We invited six friends to dinner last week and decided to prepare a one-dish meal, Navarin of Lamb. This a classic French country dish and easy to make. with a delicious combination of lamb and vegetables marinated in red wine. It was a fun evening. We met years ago, when our children were in the same grades at the Lycee’ Francais Charles de Gaulle. Most of our children are now in college, but we parents remain lifelong friends. You have have experienced the same, the parents you meet when your children are in lower schools become the ones you know and share storied with forever.
This recipe is an adaptation of the wonderful Navarin recipe from The Silver Palate Cookbook. I’ve added more carrots, potatoes, french beans, peas and used fresh tomatoes instead of paste. Couldn’t find baby onions, so skipped them. The nice thing about this dish is that it’s flexible depending on what you have in the frig. I love the wine sauce and cognac which tenderize the lamb and hope you enjoy it !
Navarin of Lamb
Serves 6
3 pounds cubed lamb, preferably from the shoulder
3 Tablespoons Olive oil
2 Tablespoons butter
18 medium pearl onions
1/2 C Cognac
1/4 C Sherry vinegar
2 Tbsp Potato or Corn Starch
2 tbsp red currant jelly or leftover canberry sauce or red jam
6 tomatoes, peeled and chopped
2 Cups beef stock
1 C dry red wine
7 small/medium carrots thinly sliced
18 baby potatoes
2 medium onions
9 oz young French beans
6 oz peas
Optional: 8 oz baby turnips, trimmed with a short stalk, 150 grams shelled new broad beans
5 cloves garlic, pelled and crushed
1/4 C parsley (save a bit to put on top)
1 tsp dried rosemary
1 tsp dried thyme
1 tsp salt
1 tsp frsh ground pepper
1 bay leaf
Please note that the main vegetables you need are the carrots and onions. The rest is to your taste …. or what you have in the refrigerator!
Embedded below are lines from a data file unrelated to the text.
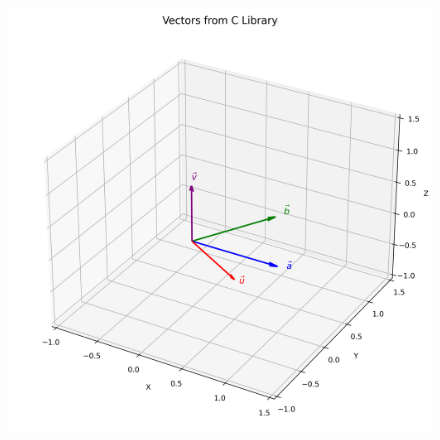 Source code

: \documentclass[12pt]{article}
\begin{document}
\begin{figure}[H]
    \centering
    \includegraphics[width=0.9\columnwidth]{figs/vector_plot.png}
    \caption{}
    \label{fig:placeholder}
\end{figure}
\end{document}
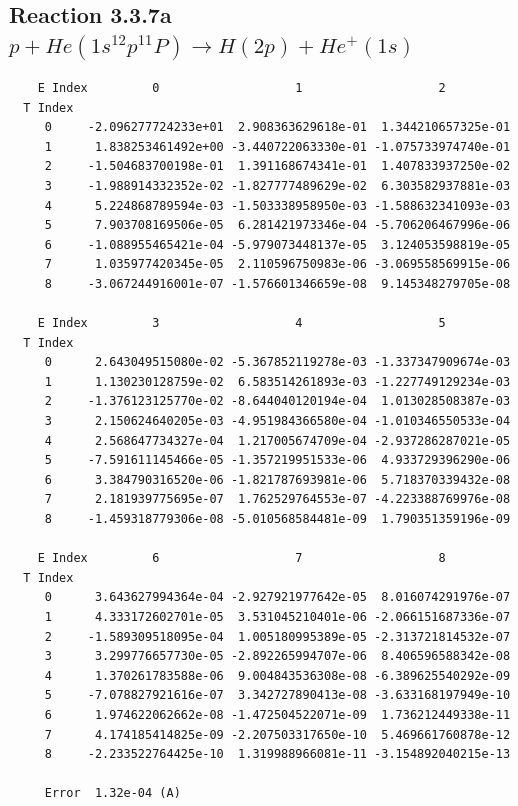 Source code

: \documentclass[12pt,dvipdfmx]{article}
\begin{document}
\newpage
\subsection{
Reaction 3.3.7a $  p + He(1s^12p^11P) \rightarrow H(2p) + He^+(1s)$}


\begin{small}\begin{verbatim}
    E Index         0                   1                   2
  T Index
     0     -2.096277724233e+01  2.908363629618e-01  1.344210657325e-01
     1      1.838253461492e+00 -3.440722063330e-01 -1.075733974740e-01
     2     -1.504683700198e-01  1.391168674341e-01  1.407833937250e-02
     3     -1.988914332352e-02 -1.827777489629e-02  6.303582937881e-03
     4      5.224868789594e-03 -1.503338958950e-03 -1.588632341093e-03
     5      7.903708169506e-05  6.281421973346e-04 -5.706206467996e-06
     6     -1.088955465421e-04 -5.979073448137e-05  3.124053598819e-05
     7      1.035977420345e-05  2.110596750983e-06 -3.069558569915e-06
     8     -3.067244916001e-07 -1.576601346659e-08  9.145348279705e-08

    E Index         3                   4                   5
  T Index
     0      2.643049515080e-02 -5.367852119278e-03 -1.337347909674e-03
     1      1.130230128759e-02  6.583514261893e-03 -1.227749129234e-03
     2     -1.376123125770e-02 -8.644040120194e-04  1.013028508387e-03
     3      2.150624640205e-03 -4.951984366580e-04 -1.010346550533e-04
     4      2.568647734327e-04  1.217005674709e-04 -2.937286287021e-05
     5     -7.591611145466e-05 -1.357219951533e-06  4.933729396290e-06
     6      3.384790316520e-06 -1.821787693981e-06  5.718370339432e-08
     7      2.181939775695e-07  1.762529764553e-07 -4.223388769976e-08
     8     -1.459318779306e-08 -5.010568584481e-09  1.790351359196e-09

    E Index         6                   7                   8
  T Index
     0      3.643627994364e-04 -2.927921977642e-05  8.016074291976e-07
     1      4.333172602701e-05  3.531045210401e-06 -2.066151687336e-07
     2     -1.589309518095e-04  1.005180995389e-05 -2.313721814532e-07
     3      3.299776657730e-05 -2.892265994707e-06  8.406596588342e-08
     4      1.370261783588e-06  9.004843536308e-08 -6.389625540292e-09
     5     -7.078827921616e-07  3.342727890413e-08 -3.633168197949e-10
     6      1.974622062662e-08 -1.472504522071e-09  1.736212449338e-11
     7      4.174185414825e-09 -2.207503317650e-10  5.469661760878e-12
     8     -2.233522764425e-10  1.319988966081e-11 -3.154892040215e-13

     Error  1.32e-04 (A)
\end{verbatim}\end{small}
\end{document}
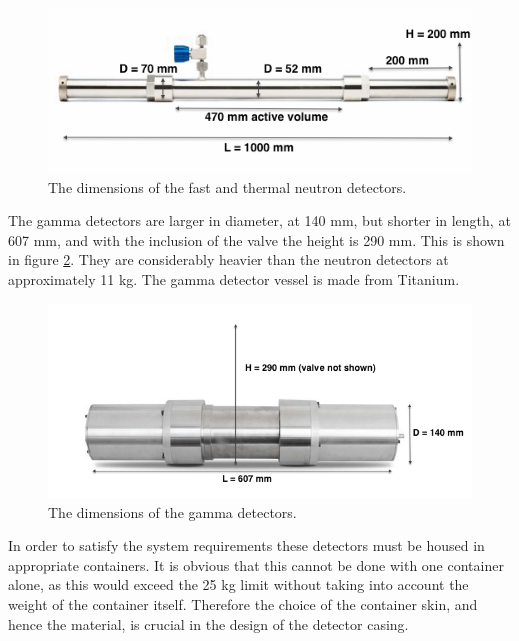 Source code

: \begin{figure}[htbp]
\begin{center}
\includegraphics[width=120mm]{Chapter6/figures/fastNeutronDetector.png}
\caption{The dimensions of the fast and thermal neutron detectors.}
\label{fig:fastNeutronDetectorDims}
\end{center}
\end{figure}

The gamma detectors are larger in diameter, at 140 mm, but shorter in length, at 607 mm, and with the inclusion of the valve the height is 290 mm. This is shown in figure \ref{fig:gammaDetectorDims}. They are considerably heavier than the neutron detectors at approximately 11 kg. The gamma detector vessel is made from Titanium.

\begin{figure}[htbp]
\begin{center}
\includegraphics[width=140mm]{Chapter6/figures/gammaDetector.png}
\caption{The dimensions of the gamma detectors.}
\label{fig:gammaDetectorDims}
\end{center}
\end{figure}

In order to satisfy the system requirements these detectors must be housed in appropriate containers. It is obvious that this cannot be done with one container alone, as this would exceed the 25 kg limit without taking into account the weight of the container itself. Therefore the choice of the container skin, and hence the material, is crucial in the design of the detector casing.

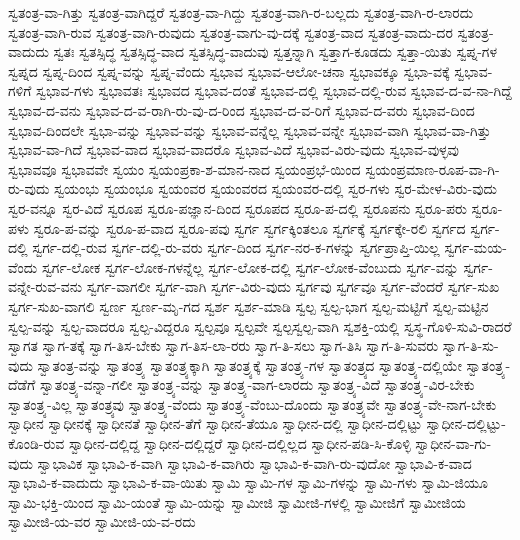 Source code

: {ಸ್ವತಂತ್ರ-ವಾ-ಗಿತ್ತು
ಸ್ವತಂತ್ರ-ವಾಗಿದ್ದರೆ
ಸ್ವತಂತ್ರ-ವಾ-ಗಿದ್ದು
ಸ್ವತಂತ್ರ-ವಾಗಿ-ರ-ಬಲ್ಲದು
ಸ್ವತಂತ್ರ-ವಾಗಿ-ರ-ಲಾರದು
ಸ್ವತಂತ್ರ-ವಾಗಿ-ರುವ
ಸ್ವತಂತ್ರ-ವಾಗಿ-ರುವುದು
ಸ್ವತಂತ್ರ-ವಾಗು-ವು-ದಕ್ಕೆ
ಸ್ವತಂತ್ರ-ವಾದ
ಸ್ವತಂತ್ರ-ವಾದು-ದರ
ಸ್ವತಂತ್ರ-ವಾದುದು
ಸ್ವತಃ
ಸ್ವತಸ್ಸಿದ್ಧ
ಸ್ವತಸ್ಸಿದ್ಧ-ವಾದ
ಸ್ವತಸ್ಸಿದ್ಧ-ವಾದುವು
ಸ್ವತ್ತನ್ನಾಗಿ
ಸ್ವತ್ತಾಗ-ಕೂಡದು
ಸ್ವತ್ತಾ-ಯಿತು
ಸ್ವಪ್ನ-ಗಳ
ಸ್ವಪ್ನದ
ಸ್ವಪ್ನ-ದಿಂದ
ಸ್ವಪ್ನ-ವನ್ನು
ಸ್ವಪ್ನ-ವೆಂದು
ಸ್ವಭಾವ
ಸ್ವಭಾವ-ಆಲೋ-ಚನಾ
ಸ್ವಭಾವಕ್ಕೂ
ಸ್ವಭಾ-ವಕ್ಕೆ
ಸ್ವಭಾವ-ಗಳಿಗೆ
ಸ್ವಭಾವ-ಗಳು
ಸ್ವಭಾವತಃ
ಸ್ವಭಾವದ
ಸ್ವಭಾವ-ದಂತೆ
ಸ್ವಭಾವ-ದಲ್ಲಿ
ಸ್ವಭಾವ-ದಲ್ಲಿ-ರುವ
ಸ್ವಭಾವ-ದ-ವ-ನಾ-ಗಿದ್ದೆ
ಸ್ವಭಾವ-ದ-ವನು
ಸ್ವಭಾವ-ದ-ವ-ರಾಗಿ-ರು-ವು-ದ-ರಿಂದ
ಸ್ವಭಾವ-ದ-ವ-ರಿಗೆ
ಸ್ವಭಾವ-ದ-ವರು
ಸ್ವಭಾವ-ದಿಂದ
ಸ್ವಭಾವ-ದಿಂದಲೇ
ಸ್ವಭಾ-ವನ್ನು
ಸ್ವಭಾವ-ವನ್ನು
ಸ್ವಭಾವ-ವನ್ನೆಲ್ಲ
ಸ್ವಭಾವ-ವನ್ನೇ
ಸ್ವಭಾವ-ವಾಗಿ
ಸ್ವಭಾವ-ವಾ-ಗಿತ್ತು
ಸ್ವಭಾವ-ವಾ-ಗಿದೆ
ಸ್ವಭಾವ-ವಾದ
ಸ್ವಭಾವ-ವಾದರೊ
ಸ್ವಭಾವ-ವಿದೆ
ಸ್ವಭಾವ-ವಿರು-ವುದು
ಸ್ವಭಾವ-ವುಳ್ಳವು
ಸ್ವಭಾವವೂ
ಸ್ವಭಾವವೇ
ಸ್ವಯಂ
ಸ್ವಯಂಪ್ರಕಾ-ಶ-ಮಾನ-ನಾದ
ಸ್ವಯಂಪ್ರಭೆ-ಯಿಂದ
ಸ್ವಯಂಪ್ರಮಾಣ-ರೂಪ-ವಾ-ಗಿ-ರು-ವುದು
ಸ್ವಯಂಭು
ಸ್ವಯಂಭೂ
ಸ್ವಯಂವರ
ಸ್ವಯಂವರದ
ಸ್ವಯಂವರ-ದಲ್ಲಿ
ಸ್ವರ-ಗಳು
ಸ್ವರ-ಮೇಳ-ವಿರು-ವುದು
ಸ್ವರ-ವನ್ನೂ
ಸ್ವರ-ವಿದೆ
ಸ್ವರೂಪ
ಸ್ವರೂ-ಪಜ್ಞಾನ-ದಿಂದ
ಸ್ವರೂಪದ
ಸ್ವರೂ-ಪ-ದಲ್ಲಿ
ಸ್ವರೂಪನು
ಸ್ವರೂ-ಪರು
ಸ್ವರೂ-ಪಳು
ಸ್ವರೂ-ಪ-ವನ್ನು
ಸ್ವರೂ-ಪ-ವಾದ
ಸ್ವರೂ-ಪವು
ಸ್ವರ್ಗ
ಸ್ವರ್ಗಕ್ಕಿಂತಲೂ
ಸ್ವರ್ಗಕ್ಕೆ
ಸ್ವರ್ಗಕ್ಕೇ-ರಲಿ
ಸ್ವರ್ಗದ
ಸ್ವರ್ಗ-ದಲ್ಲಿ
ಸ್ವರ್ಗ-ದಲ್ಲಿ-ರುವ
ಸ್ವರ್ಗ-ದಲ್ಲಿ-ರು-ವರು
ಸ್ವರ್ಗ-ದಿಂದ
ಸ್ವರ್ಗ-ನರ-ಕ-ಗಳನ್ನು
ಸ್ವರ್ಗಪ್ರಾಪ್ತಿ-ಯಿಲ್ಲ
ಸ್ವರ್ಗ-ಮಯ-ವೆಂದು
ಸ್ವರ್ಗ-ಲೋಕ
ಸ್ವರ್ಗ-ಲೋಕ-ಗಳನ್ನೆಲ್ಲ
ಸ್ವರ್ಗ-ಲೋಕ-ದಲ್ಲಿ
ಸ್ವರ್ಗ-ಲೋಕ-ವೆಂಬುದು
ಸ್ವರ್ಗ-ವನ್ನು
ಸ್ವರ್ಗ-ವನ್ನೇ-ರುವ-ವನು
ಸ್ವರ್ಗ-ವಾಗಲೀ
ಸ್ವರ್ಗ-ವಾಗಿ
ಸ್ವರ್ಗ-ವಿರು-ವುದು
ಸ್ವರ್ಗವು
ಸ್ವರ್ಗವೂ
ಸ್ವರ್ಗ-ವೆಂದರೆ
ಸ್ವರ್ಗ-ಸುಖ
ಸ್ವರ್ಗ-ಸುಖ-ವಾಗಲಿ
ಸ್ವರ್ಣ
ಸ್ವರ್ಣ-ಮೃ-ಗದ
ಸ್ವರ್ಶ
ಸ್ವರ್ಶ-ಮಾಡಿ
ಸ್ವಲ್ಪ
ಸ್ವಲ್ಪ-ಭಾಗ
ಸ್ವಲ್ಪ-ಮಟ್ಟಿಗೆ
ಸ್ವಲ್ಪ-ಮಟ್ಟಿನ
ಸ್ವಲ್ಪ-ವನ್ನು
ಸ್ವಲ್ಪ-ವಾದರೂ
ಸ್ವಲ್ಪ-ವಿದ್ದರೂ
ಸ್ವಲ್ಪವೂ
ಸ್ವಲ್ಪವೇ
ಸ್ವಲ್ಪಸ್ವಲ್ಪ-ವಾಗಿ
ಸ್ವಶಕ್ತಿ-ಯಲ್ಲಿ
ಸ್ವಸ್ಥ-ಗೊಳಿ-ಸುವಿ-ರಾದರೆ
ಸ್ವಾಗತ
ಸ್ವಾಗ-ತಕ್ಕೆ
ಸ್ವಾಗ-ತಿಸ-ಬೇಕು
ಸ್ವಾಗ-ತಿಸ-ಲಾ-ರರು
ಸ್ವಾಗ-ತಿ-ಸಲು
ಸ್ವಾಗ-ತಿಸಿ
ಸ್ವಾಗ-ತಿ-ಸುವರು
ಸ್ವಾಗ-ತಿ-ಸು-ವುದು
ಸ್ವಾತಂತ್ರ-ವನ್ನು
ಸ್ವಾತಂತ್ರ್ಯ
ಸ್ವಾತಂತ್ರ್ಯಕ್ಕಾಗಿ
ಸ್ವಾತಂತ್ರ್ಯಕ್ಕೆ
ಸ್ವಾತಂತ್ರ್ಯ-ಗಳ
ಸ್ವಾತಂತ್ರ್ಯದ
ಸ್ವಾತಂತ್ರ್ಯ-ದಲ್ಲಿಯೇ
ಸ್ವಾತಂತ್ರ್ಯ-ದೆಡೆಗೆ
ಸ್ವಾತಂತ್ರ್ಯ-ವನ್ನಾ-ಗಲೀ
ಸ್ವಾತಂತ್ರ್ಯ-ವನ್ನು
ಸ್ವಾತಂತ್ರ್ಯ-ವಾಗ-ಲಾರದು
ಸ್ವಾತಂತ್ರ್ಯ-ವಿದೆ
ಸ್ವಾತಂತ್ರ್ಯ-ವಿರ-ಬೇಕು
ಸ್ವಾತಂತ್ರ್ಯ-ವಿಲ್ಲ
ಸ್ವಾತಂತ್ರ್ಯವು
ಸ್ವಾತಂತ್ರ್ಯ-ವೆಂದು
ಸ್ವಾತಂತ್ರ್ಯ-ವೆಂಬು-ದೊಂದು
ಸ್ವಾತಂತ್ರ್ಯವೇ
ಸ್ವಾತಂತ್ರ್ಯ-ವೇ-ನಾಗ-ಬೇಕು
ಸ್ವಾಧೀನ
ಸ್ವಾಧೀನಕ್ಕೆ
ಸ್ವಾಧೀನತೆ
ಸ್ವಾಧೀನ-ತೆಗೆ
ಸ್ವಾಧೀನ-ತೆಯೂ
ಸ್ವಾಧೀನ-ದಲ್ಲಿ
ಸ್ವಾಧೀನ-ದಲ್ಲಿಟ್ಟು
ಸ್ವಾಧೀನ-ದಲ್ಲಿಟ್ಟು-ಕೊಂಡಿ-ರುವ
ಸ್ವಾಧೀನ-ದಲ್ಲಿದ್ದ
ಸ್ವಾಧೀನ-ದಲ್ಲಿದ್ದರೆ
ಸ್ವಾಧೀನ-ದಲ್ಲಿಲ್ಲದ
ಸ್ವಾಧೀನ-ಪಡಿ-ಸಿ-ಕೊಳ್ಳಿ
ಸ್ವಾಧೀನ-ವಾ-ಗು-ವುದು
ಸ್ವಾಭಾವಿಕ
ಸ್ವಾಭಾವಿ-ಕ-ವಾಗಿ
ಸ್ವಾಭಾವಿ-ಕ-ವಾಗಿರು
ಸ್ವಾಭಾವಿ-ಕ-ವಾಗಿ-ರು-ವುದೋ
ಸ್ವಾಭಾವಿ-ಕ-ವಾದ
ಸ್ವಾಭಾವಿ-ಕ-ವಾದುದು
ಸ್ವಾಭಾವಿ-ಕ-ವಾ-ಯಿತು
ಸ್ವಾಮಿ
ಸ್ವಾಮಿ-ಗಳ
ಸ್ವಾಮಿ-ಗಳನ್ನು
ಸ್ವಾಮಿ-ಗಳು
ಸ್ವಾಮಿ-ಜಿಯೂ
ಸ್ವಾಮಿ-ಭಕ್ತಿ-ಯಿಂದ
ಸ್ವಾಮಿ-ಯಂತೆ
ಸ್ವಾಮಿ-ಯನ್ನು
ಸ್ವಾಮೀಜಿ
ಸ್ವಾಮೀಜಿ-ಗಳಲ್ಲಿ
ಸ್ವಾಮೀಜಿಗೆ
ಸ್ವಾಮೀಜಿಯ
ಸ್ವಾಮೀಜಿ-ಯ-ವರ
ಸ್ವಾಮೀಜಿ-ಯ-ವ-ರದು
}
- Heat olive oil and butter, brown lamb over medium heat. Transfer to stew pot or casserole
- Pearl onions: Boil water, cut an X in the root of each pearl onion and drop in. Cook about ten minutes. Drain, cover with cold water and reserve.
- Boil 2 quarts salted water. Drop in snow peas and cook for 1 minute. Drain and immerse in cold water. Reserve.
- Skillet above: drain and return lamb pieces to skillet.
- Preheat oven to 350 F (180 C)
- Heat the Cognac in a small pan; light and let flame for 30 seconds. Turn lamb on low and add cognac.
- Turn off heat and return lamb to casserole
- Add vinegar, potato starch, jelly, tomatoes, beef stock and red wine to skillet and stir wall. Five minutes over high heat, stirring constantly.
- Add onion, carrots, garlic, parsley, rosemary, thyme, salt, pepper, bay leaf. Pour sauce over all, stir well and cover.
- Cook potatoes, optional turnips in salted water for 3 minutes and add to casserole for the last 25 minutes of cooking time.
- Bake for 1 1/2 hours, uncovering the casserole for the last 15 minutes and adding potatoes etc for last 25 minutes. We wanted a little more sauce so added another 3/4 C of red wine halfway through.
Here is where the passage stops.